India’s reforms should not be left half-baked: M.K.Narayanan
August 7th, 2011 - 12:56 am ICT by IANSChennai, Aug 6 (IANS) India’s so-called unique selling proposition (USP) - democracy and young population - may not turn out to be true if the “half-finished economic reforms are left half-baked”, West Bengal Governor and former national security adviser M.K. Narayanan said Saturday.
“India’s democratic and demographic dividend of elected accountability and a large young population respectively as being our USP against countries like China may not come true. There is clearly both a need for more reforms and a battle of ideas to be won,” he said.
Narayanan was here to participate at the inauguration of Professor C.K.Prahalad Centre for Emerging India at the Loyola Institute of Business Administration (LIBA).
“There is a need to ensure that India’s half-finished economic reforms do not turn out to be half baked. Freeing markets for products is not sufficient, and the reforms needed with regard to land, power, labour and capital will need a Prahaladian approach,” he said.

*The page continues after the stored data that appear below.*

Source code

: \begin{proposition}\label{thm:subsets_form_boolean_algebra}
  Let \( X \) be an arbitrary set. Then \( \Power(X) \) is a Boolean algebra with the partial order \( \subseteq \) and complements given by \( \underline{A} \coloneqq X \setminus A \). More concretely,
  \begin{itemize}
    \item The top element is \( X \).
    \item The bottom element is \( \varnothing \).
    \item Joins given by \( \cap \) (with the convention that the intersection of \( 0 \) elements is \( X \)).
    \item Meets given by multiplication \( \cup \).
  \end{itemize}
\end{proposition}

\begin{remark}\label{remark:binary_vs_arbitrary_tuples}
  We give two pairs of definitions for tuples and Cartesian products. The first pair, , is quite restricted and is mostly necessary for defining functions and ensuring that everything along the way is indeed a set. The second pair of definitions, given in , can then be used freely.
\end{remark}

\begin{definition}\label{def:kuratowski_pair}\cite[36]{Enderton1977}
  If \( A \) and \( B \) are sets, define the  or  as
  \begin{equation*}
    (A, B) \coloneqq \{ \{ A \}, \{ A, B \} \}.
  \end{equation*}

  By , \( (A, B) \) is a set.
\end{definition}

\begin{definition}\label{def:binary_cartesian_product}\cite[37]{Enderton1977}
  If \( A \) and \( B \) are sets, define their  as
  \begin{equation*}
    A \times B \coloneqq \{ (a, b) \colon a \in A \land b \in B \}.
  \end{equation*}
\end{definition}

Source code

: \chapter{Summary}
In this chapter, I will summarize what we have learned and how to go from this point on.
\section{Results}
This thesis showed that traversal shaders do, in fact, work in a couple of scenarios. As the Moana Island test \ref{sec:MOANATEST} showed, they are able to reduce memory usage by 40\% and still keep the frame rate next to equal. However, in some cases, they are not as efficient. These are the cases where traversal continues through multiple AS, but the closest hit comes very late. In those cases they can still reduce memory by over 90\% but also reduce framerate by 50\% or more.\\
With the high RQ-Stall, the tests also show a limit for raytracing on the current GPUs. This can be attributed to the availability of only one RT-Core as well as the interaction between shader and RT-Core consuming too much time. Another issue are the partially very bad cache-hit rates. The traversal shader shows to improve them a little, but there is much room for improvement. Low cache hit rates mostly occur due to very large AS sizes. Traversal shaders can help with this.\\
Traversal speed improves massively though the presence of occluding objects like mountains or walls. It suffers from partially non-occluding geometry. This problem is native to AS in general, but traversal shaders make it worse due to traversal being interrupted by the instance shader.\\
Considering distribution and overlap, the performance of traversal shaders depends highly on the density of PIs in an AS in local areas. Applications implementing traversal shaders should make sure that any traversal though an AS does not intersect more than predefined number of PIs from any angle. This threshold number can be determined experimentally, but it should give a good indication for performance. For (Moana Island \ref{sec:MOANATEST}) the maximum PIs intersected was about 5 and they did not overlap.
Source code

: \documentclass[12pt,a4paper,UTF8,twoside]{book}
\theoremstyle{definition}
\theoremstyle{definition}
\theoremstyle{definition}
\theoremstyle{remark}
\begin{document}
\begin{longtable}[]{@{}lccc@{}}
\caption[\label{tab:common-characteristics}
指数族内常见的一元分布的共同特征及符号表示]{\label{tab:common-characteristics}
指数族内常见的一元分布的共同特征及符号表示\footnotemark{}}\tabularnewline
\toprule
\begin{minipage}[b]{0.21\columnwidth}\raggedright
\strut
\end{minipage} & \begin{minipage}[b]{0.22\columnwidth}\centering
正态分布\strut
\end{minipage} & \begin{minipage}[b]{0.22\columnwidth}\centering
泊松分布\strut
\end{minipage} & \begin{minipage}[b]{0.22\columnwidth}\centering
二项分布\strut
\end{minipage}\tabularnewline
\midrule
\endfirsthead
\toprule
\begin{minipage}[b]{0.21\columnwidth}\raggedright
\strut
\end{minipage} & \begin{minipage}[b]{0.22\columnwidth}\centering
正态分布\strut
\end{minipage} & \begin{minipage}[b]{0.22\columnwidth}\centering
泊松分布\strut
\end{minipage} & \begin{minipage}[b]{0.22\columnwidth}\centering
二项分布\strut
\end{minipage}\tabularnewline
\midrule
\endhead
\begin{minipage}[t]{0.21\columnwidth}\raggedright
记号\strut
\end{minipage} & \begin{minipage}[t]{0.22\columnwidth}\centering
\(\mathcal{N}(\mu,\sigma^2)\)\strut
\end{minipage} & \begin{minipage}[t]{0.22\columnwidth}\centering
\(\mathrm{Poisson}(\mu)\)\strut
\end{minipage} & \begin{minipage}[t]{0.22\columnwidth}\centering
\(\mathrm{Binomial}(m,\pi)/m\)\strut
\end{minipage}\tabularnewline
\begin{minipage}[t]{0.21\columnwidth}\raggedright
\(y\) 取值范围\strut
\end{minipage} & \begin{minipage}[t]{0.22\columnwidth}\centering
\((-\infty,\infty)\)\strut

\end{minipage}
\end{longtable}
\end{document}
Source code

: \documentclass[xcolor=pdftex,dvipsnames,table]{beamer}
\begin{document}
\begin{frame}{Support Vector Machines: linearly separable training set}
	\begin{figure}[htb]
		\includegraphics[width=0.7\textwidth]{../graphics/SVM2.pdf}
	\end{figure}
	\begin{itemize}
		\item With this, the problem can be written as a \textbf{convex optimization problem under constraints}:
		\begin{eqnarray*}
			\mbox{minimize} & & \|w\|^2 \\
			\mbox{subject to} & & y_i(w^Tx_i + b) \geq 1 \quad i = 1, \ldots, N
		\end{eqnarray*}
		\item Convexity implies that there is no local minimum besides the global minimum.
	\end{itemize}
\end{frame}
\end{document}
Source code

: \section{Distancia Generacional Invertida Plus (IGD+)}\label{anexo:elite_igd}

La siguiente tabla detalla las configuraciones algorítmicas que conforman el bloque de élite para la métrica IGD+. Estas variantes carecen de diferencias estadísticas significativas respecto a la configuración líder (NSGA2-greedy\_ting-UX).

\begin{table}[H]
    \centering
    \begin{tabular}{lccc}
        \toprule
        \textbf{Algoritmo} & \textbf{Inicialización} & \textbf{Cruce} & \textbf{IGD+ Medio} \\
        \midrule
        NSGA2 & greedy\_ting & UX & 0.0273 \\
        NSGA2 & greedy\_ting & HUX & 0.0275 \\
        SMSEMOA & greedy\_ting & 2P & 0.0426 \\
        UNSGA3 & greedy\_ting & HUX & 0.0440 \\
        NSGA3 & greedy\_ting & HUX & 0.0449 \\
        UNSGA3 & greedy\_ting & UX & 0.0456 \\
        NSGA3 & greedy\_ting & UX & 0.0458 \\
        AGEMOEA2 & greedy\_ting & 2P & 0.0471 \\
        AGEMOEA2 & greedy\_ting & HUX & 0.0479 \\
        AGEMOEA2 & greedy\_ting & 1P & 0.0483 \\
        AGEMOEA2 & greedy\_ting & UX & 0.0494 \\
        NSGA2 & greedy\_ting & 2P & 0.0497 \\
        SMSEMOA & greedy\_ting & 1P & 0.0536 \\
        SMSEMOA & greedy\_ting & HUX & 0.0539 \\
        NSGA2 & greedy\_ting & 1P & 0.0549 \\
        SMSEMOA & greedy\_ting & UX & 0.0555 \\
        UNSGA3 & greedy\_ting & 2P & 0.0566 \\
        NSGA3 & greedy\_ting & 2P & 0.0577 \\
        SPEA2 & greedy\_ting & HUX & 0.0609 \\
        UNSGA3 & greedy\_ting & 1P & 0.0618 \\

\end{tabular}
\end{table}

Citing the cautionary signal given by the Geneva-based World Economic Forum last year that India’s initial economic success becomes unsustainable with domestic, social and demographic pressures would soon trigger an economic reversal, Narayanan said the current internal turmoil cannot be treated as evanescent.
Referring to a management article written by Prahalad titled “The Blinders of Dominant Logic”, he said the principle equally applies to the business of intelligence prediction.
“I had always believed that mere reliance on computational analysis and inductive logic was insufficient to estimate the likelihood and the possible risk of possible developments taking place, just over the horizon of available knowledge,” he said.
According to him, there were far too many variables at play. One also needed to be contemplative, as well as be able to see with the mind’s eye.
Prahalad said dominant logic embedded in an organisaton could act as a blinder to peripheral vision. Managers need to look beyond the borders of their industries and geographies to find new opportunities and rethink the business logic.